Exhibition of Carlos Casas' work open to the public until June 30

The program is rounded off with a selection of some of Casa's most important work, such as the trilogy entitled END, which is dedicated to the most extreme and isolated landscapes and communities on earth.

Solitude at the End of the World (2002-2005), co-directed with Fernando Zuber, transports us to Patagonia, one of the most sparsely populated regions in the world, where a group of men lead lives in total solitude. This documentary tells the story of these men, isolated from the world for different reasons. "The documentary ended up becoming an incredible anthropological and physical experience for both the subject filmed and the authors," recalls Casas.

Carlos Casas, Solitude
Solitude at the End of the World, Carlos Casas and Fernando Zobel (2002-2005)

 

Aral: Fishing in an Invisible Sea (2004) film co-directed with Saodat Ismailova and winner of the Special Mention of the Jury at DocumentaMadrid 2005, tells the story of three generations of fishermen living in the Aral Sea and what their hope and daily struggle to survive is like in one of most resource-scarce places on earth. According to the artist himself, "Aral is not about politics or ecology, it is about the strength of human survival.
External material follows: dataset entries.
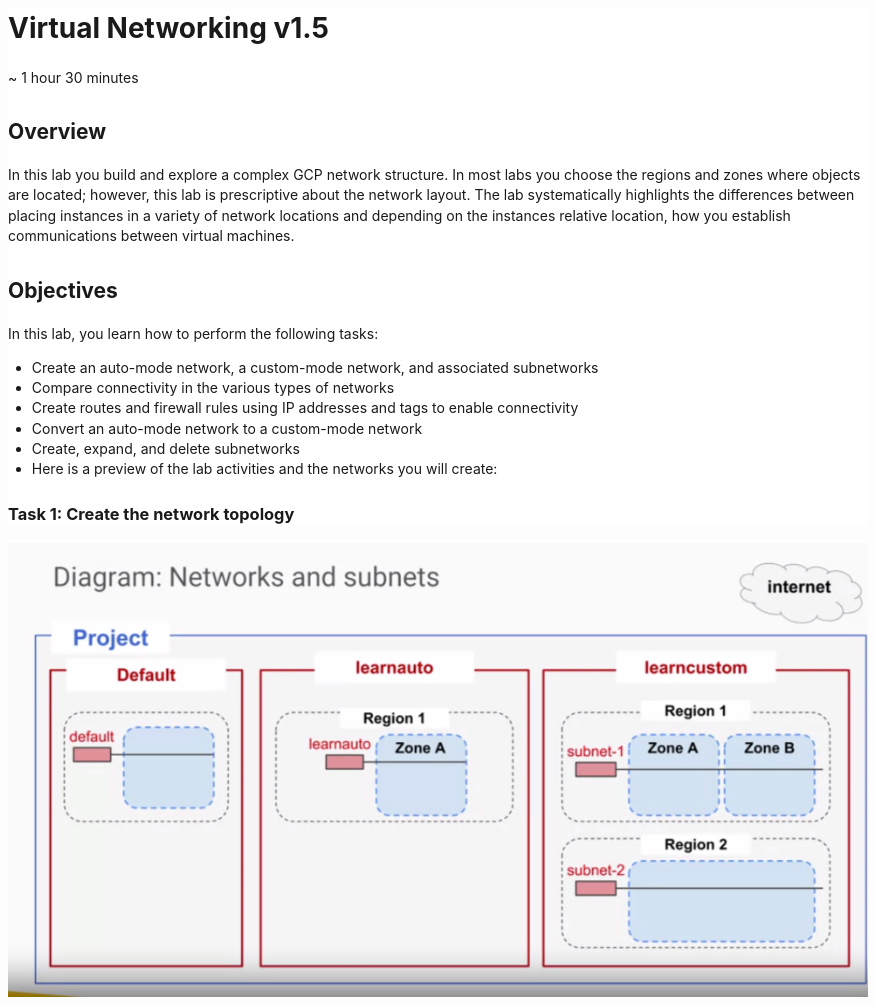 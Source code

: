 # Virtual Networking v1.5

~ 1 hour 30 minutes

## Overview

In this lab you build and explore a complex GCP network structure. In most labs you choose the regions and zones where objects are located; however, this lab is prescriptive about the network layout. The lab systematically highlights the differences between placing instances in a variety of network locations and depending on the instances relative location, how you establish communications between virtual machines.

## Objectives

In this lab, you learn how to perform the following tasks:

- Create an auto-mode network, a custom-mode network, and associated subnetworks
- Compare connectivity in the various types of networks
- Create routes and firewall rules using IP addresses and tags to enable connectivity
- Convert an auto-mode network to a custom-mode network
- Create, expand, and delete subnetworks
- Here is a preview of the lab activities and the networks you will create:

### Task 1: Create the network topology

<img src="../images/lab_network_diagram.png"
        alt="lab_network_diagram.png"
        style="float: left; margin-right: 10px;" />
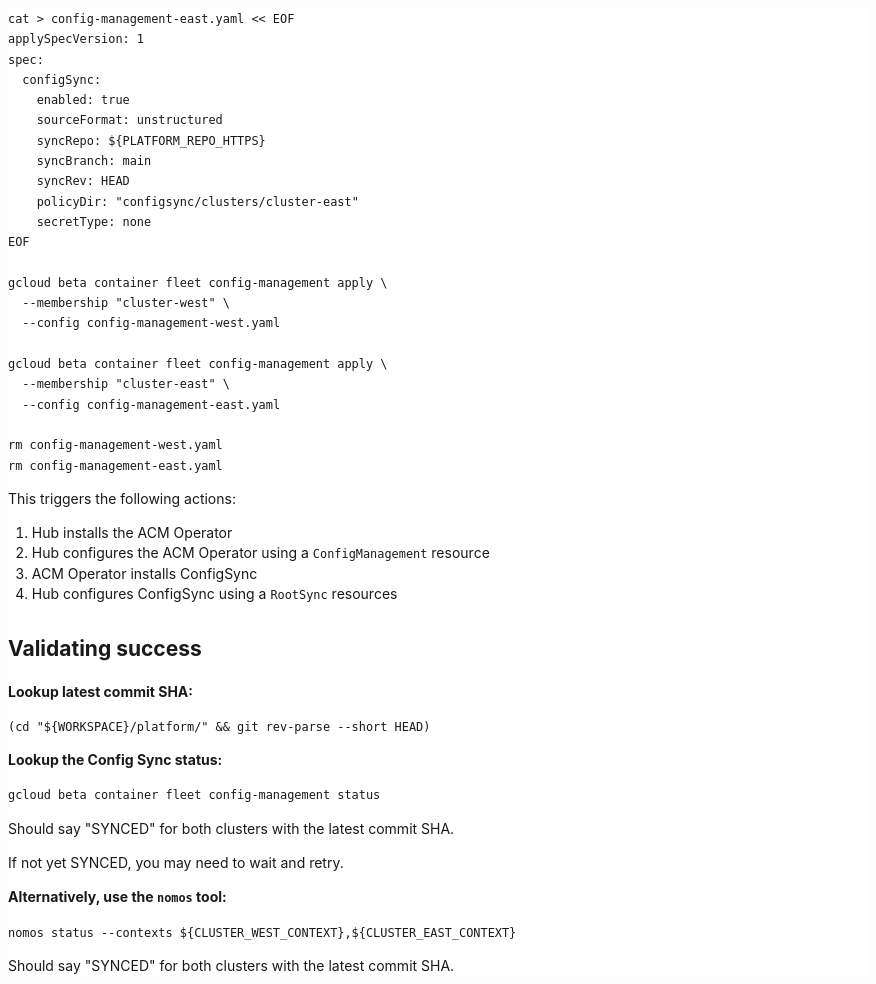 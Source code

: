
 ```
cat > config-management-east.yaml << EOF
applySpecVersion: 1
spec:
  configSync:
    enabled: true
    sourceFormat: unstructured
    syncRepo: ${PLATFORM_REPO_HTTPS}
    syncBranch: main
    syncRev: HEAD
    policyDir: "configsync/clusters/cluster-east"
    secretType: none
EOF

gcloud beta container fleet config-management apply \
  --membership "cluster-west" \
  --config config-management-west.yaml

gcloud beta container fleet config-management apply \
  --membership "cluster-east" \
  --config config-management-east.yaml

rm config-management-west.yaml
rm config-management-east.yaml
```

This triggers the following actions:
1. Hub installs the ACM Operator
1. Hub configures the ACM Operator using a `ConfigManagement` resource
1. ACM Operator installs ConfigSync
1. Hub configures ConfigSync using a `RootSync` resources

## Validating success

**Lookup latest commit SHA:**

```
(cd "${WORKSPACE}/platform/" && git rev-parse --short HEAD)
```

**Lookup the Config Sync status:**

```
gcloud beta container fleet config-management status
```

Should say "SYNCED" for both clusters with the latest commit SHA.

If not yet SYNCED, you may need to wait and retry.

**Alternatively, use the `nomos` tool:**

```
nomos status --contexts ${CLUSTER_WEST_CONTEXT},${CLUSTER_EAST_CONTEXT}
```

Should say "SYNCED" for both clusters with the latest commit SHA.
Aral still lives as an invisible presence and as the memory of what could be considered one of the greatest human-made disasters on the planet."

Carlos Casas
Aral: Fishing in an Invisible Sea, Carlos Casas and Saodat Ismailova (2004)

 

Hunters Since the Beginning of Time (2008) gives audiences the chance to experience and understand whale hunters on the remote Bering Sea of Siberia as they struggle to survive in one of the most extreme environments on earth while keeping alive a thousand-year-old tradition. "I wanted the film to be an action movie, without too much dialogue, a purely cinematographic and visual experience," explains Casas.

Hunters
Hunters Since the Beginning of Time, ​​​Carlos Casas (2008)

 

The three films came into being from a common goal: "I was interested in living in these lands, trying to capture forms of life fading from existence. I was interested in the collective imagination of these places and their mythical idea of the end of the world; places that might in some way represent a post-apocalyptic future, and at the same time a feeling of archaic civilization", says Carlos Casas.

Fieldworks

Another series in Casas' oeuvre that can be seen at Matadero Madrid are his Fieldworks, which he developed all over the world, from Patagonia, to Java by way of Cairo, Torino and Svalbard, all based on experimentation using video and radio frequencies. "With these works, I try to capture the atmospheric qualities of a landscape through visual and sound recordings in the field", explains the artist. "I'm also interested in the asynchronous randomness of the relationship between the soundtrack and the movie. I see this work as a kind of post-structural film, where the modes of documentary and experimental filmmaking meet."